Немного волнуясь, я открыл дверь и вошёл в комнату. У окна за небольшим столом сидело трое мужчин, один стоял, глядя в окно.
— Николай Осеёв? — спросил меня один из сидящих за столом в одежде Учителя, все остальные были в белом.
— Да, — утвердительно ответил я.
— Ты знаешь, что истёк срок твоих повинностей?
— Да.
— Теперь ты должен приступить к работе. Какое твоё призвание, определённое до повинностей?
— Я поэт.
— Как давно ты не работаешь над стихотворениями?
— Со дня начала повинностей.
— Значит, был дан запрет?
— Да.
— А в последнее время ты не пробовал писать стихотворения?
— Пробовал, но у меня получается в стихотворной форме записать не более четырёх-шести строк. Зато лучше идёт проза.
— Ты что-то пробовал писать?
— Да. Несколько рассказов.
— У тебя записи с собой?
— Да.
— Дай их сюда.
Я подошёл и положил на стол небольшой блокнот, в который переписал свои рассказы, доработав их. Взял его я на всякий случай, вдруг понадобится. Все трое склонились к нему, изучая написанное. Затем немного посовещались, и со мной стал разговаривать один из мужчин в белом:
— Николай, что тебе всё же ближе — поэзия или проза?
— Поэзия.
— А каково твоё отношение к прозе?
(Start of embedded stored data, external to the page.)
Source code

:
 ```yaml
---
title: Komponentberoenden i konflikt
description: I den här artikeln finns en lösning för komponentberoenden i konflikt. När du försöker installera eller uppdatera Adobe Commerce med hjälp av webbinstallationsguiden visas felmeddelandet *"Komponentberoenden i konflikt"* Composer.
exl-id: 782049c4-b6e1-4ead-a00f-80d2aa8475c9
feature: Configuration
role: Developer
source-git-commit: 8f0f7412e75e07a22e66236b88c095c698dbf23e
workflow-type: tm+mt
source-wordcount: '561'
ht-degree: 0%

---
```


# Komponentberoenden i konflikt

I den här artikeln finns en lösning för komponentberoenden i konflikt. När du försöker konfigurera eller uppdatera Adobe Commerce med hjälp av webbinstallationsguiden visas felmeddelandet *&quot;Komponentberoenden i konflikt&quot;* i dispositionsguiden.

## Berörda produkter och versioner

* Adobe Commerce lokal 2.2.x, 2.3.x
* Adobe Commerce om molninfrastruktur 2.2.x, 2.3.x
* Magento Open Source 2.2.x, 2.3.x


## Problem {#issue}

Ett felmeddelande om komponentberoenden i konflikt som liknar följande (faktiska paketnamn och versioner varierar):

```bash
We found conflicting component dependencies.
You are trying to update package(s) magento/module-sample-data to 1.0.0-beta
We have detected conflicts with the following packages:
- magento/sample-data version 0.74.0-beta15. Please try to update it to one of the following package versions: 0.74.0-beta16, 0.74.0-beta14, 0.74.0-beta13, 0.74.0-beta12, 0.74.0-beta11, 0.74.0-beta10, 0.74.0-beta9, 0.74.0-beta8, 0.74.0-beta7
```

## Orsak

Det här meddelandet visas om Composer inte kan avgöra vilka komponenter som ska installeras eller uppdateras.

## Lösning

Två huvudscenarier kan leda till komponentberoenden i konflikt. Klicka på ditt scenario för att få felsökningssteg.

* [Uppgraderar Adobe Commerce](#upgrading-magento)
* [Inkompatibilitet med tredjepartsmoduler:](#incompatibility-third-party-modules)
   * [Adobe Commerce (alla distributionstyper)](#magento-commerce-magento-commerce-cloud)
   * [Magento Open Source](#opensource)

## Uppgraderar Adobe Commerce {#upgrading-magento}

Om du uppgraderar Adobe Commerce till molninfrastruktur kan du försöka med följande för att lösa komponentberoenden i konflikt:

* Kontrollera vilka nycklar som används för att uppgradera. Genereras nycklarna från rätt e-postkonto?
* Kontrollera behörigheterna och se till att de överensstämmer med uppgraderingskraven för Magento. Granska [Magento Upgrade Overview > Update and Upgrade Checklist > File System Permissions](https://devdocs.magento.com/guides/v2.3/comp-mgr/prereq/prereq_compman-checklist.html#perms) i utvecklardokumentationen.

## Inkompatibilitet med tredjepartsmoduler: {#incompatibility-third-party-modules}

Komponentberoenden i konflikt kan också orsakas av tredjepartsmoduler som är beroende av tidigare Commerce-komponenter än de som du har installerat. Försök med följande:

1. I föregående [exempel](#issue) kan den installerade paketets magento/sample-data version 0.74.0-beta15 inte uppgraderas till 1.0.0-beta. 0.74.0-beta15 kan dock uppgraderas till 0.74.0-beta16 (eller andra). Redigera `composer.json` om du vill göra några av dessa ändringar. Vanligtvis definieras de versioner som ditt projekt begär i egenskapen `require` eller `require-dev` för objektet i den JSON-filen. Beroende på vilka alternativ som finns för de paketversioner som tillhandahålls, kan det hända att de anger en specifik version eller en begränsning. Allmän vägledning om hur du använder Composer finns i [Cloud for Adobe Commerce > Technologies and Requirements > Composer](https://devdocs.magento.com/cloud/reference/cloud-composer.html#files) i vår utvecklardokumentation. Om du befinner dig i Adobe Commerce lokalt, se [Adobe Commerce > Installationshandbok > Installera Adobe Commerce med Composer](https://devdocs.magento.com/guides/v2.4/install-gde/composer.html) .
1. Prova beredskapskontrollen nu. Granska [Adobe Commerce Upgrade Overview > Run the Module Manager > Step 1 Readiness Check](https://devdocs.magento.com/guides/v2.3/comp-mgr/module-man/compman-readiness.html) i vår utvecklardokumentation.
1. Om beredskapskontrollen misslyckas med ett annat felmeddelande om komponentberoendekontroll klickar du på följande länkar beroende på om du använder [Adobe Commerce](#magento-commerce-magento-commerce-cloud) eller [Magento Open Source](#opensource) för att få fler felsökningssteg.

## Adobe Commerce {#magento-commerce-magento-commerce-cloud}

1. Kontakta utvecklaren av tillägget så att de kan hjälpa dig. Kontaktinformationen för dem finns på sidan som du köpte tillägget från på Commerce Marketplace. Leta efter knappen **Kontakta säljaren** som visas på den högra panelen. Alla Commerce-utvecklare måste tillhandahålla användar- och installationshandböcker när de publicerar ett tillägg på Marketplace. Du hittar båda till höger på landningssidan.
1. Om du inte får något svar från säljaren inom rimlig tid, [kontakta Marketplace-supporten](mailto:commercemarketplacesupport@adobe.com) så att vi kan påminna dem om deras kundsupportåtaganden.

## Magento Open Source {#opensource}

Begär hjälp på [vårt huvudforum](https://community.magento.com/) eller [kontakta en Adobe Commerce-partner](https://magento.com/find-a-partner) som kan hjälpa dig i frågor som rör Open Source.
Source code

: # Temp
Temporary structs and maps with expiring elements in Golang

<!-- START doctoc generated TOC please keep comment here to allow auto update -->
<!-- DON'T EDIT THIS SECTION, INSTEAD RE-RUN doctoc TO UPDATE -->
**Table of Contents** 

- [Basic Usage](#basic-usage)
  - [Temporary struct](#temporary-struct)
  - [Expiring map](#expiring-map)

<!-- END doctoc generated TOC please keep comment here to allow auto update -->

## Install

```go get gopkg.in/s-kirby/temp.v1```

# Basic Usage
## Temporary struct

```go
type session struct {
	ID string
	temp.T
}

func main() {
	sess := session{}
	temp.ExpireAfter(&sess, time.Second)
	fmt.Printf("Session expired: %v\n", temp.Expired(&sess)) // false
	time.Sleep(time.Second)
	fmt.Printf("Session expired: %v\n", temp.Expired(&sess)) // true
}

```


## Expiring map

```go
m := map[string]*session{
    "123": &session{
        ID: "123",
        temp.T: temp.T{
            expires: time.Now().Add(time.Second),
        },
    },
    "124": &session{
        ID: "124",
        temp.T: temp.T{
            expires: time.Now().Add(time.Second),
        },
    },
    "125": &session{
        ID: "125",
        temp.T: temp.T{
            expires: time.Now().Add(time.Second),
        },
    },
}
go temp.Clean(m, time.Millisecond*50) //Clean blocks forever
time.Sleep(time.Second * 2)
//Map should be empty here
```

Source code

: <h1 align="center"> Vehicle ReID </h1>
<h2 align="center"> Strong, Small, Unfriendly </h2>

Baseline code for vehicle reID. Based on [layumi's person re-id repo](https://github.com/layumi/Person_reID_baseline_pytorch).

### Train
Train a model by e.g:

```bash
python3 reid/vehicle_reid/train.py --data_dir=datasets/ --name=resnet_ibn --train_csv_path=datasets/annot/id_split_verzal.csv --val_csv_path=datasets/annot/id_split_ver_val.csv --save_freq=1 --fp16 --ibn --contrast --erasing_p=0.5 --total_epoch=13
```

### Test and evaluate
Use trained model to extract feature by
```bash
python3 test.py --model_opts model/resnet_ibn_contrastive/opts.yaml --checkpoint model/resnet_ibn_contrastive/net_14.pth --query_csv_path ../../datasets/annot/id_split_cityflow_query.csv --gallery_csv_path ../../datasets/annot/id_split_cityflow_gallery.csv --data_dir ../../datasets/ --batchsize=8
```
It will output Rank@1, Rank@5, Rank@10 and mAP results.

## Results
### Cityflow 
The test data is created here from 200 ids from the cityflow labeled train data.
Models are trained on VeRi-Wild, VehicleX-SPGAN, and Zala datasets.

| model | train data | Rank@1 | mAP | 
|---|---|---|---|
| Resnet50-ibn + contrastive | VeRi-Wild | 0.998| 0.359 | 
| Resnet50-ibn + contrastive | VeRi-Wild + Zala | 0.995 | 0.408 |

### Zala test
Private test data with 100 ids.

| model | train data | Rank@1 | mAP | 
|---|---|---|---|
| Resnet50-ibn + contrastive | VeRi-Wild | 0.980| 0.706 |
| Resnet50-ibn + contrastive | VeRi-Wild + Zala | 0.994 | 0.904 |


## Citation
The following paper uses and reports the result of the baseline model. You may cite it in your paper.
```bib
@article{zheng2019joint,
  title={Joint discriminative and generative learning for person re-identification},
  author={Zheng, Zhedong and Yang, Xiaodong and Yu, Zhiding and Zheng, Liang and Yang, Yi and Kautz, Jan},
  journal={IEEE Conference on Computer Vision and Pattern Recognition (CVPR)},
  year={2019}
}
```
К тому, что ты записал в этом блокноте?
— Эти записи я делал для себя, чтобы сохранить возникшие мысли и чувства, когда ко мне вернётся способность слагать стихи в полной мере. Я хотел бы переложить эти рассказы на язык поэзии.
— Значит, ты решил остаться поэтом?
— Да, но если будет слагаться и проза, думаю, поэзия от этого не пострадает.
Как ни странно, я чувствовал себя уверенно и свободно, говорил с ними, как с равными себе. Всё волнение ушло. Меня лишь смущало одно обстоятельство: кто тот человек, стоящий у окна ко всем спиной? И почему он так стоит? Зачем нужно здесь его присутствие?..
— Ты готов к началу работы?
— Да.
— Если есть обстоятельства, вынуждающие тебя на какое-то время воздержаться от начала работы, сообщи о них сразу, сейчас.
— Нет, я свободен и могу начать работу.
Они снова о чём-то посовещались. Заговорил опять мужчина в одежде Учителя:
— Николай, так как за годы ты несколько утратил способности в стихотворчестве, тебе даётся возможность восстановиться как поэту, и только после этого ты можешь приступить к работе.
— Какой срок мне отведён для восстановления?
— Это будет зависеть всецело от тебя. Когда сам посчитаешь, что достиг достаточного уровня развития, обратись к своему наставнику — Ведущему.
— Мне даётся Ведущий? — удивился я.
— Да. Некоторое время ты будешь работать под его началом, пока освоишься с работой. Потом он укажет тебе, где и у кого ты будешь отчитываться о проделанной работе и получать новые задания. Пока же ты под его опекой и подотчётен будешь ему.
— Хорошо. А кто мой наставник?
— Марк, — обратился Учитель к человеку, стоящему у окна.
Марк повернулся, и я его узнал.
— Вот твой Ведущий наставник, — заговорил молчавший всё это время мужчина за столом, — я знаю, что вы знакомы. Марк всё тебе объяснит. А пока вы оба свободны.
— Идём, Николай, — обратился ко мне Марк, — и мы вышли из комнаты, — не удивляйся, что твоим наставником буду я.
— И всё же интересно, почему ты?
— Я должен был присутствовать при посвящении в работу одного из освободившихся от повинностей. Когда же решался вопрос о наставнике, было названо твоё имя и положение. Я догадался, что речь не о ком-то другом, а именно о тебе, и сам попросился в твои Ведущие.
— Почему?
— Ты интересен мне. Я думаю, мы найдём общий язык в работе, и не только. Само Проведение уже в который раз сталкивает нас самым странным образом. Вот я и подумал: знать от предначертанного Свыше не уйти.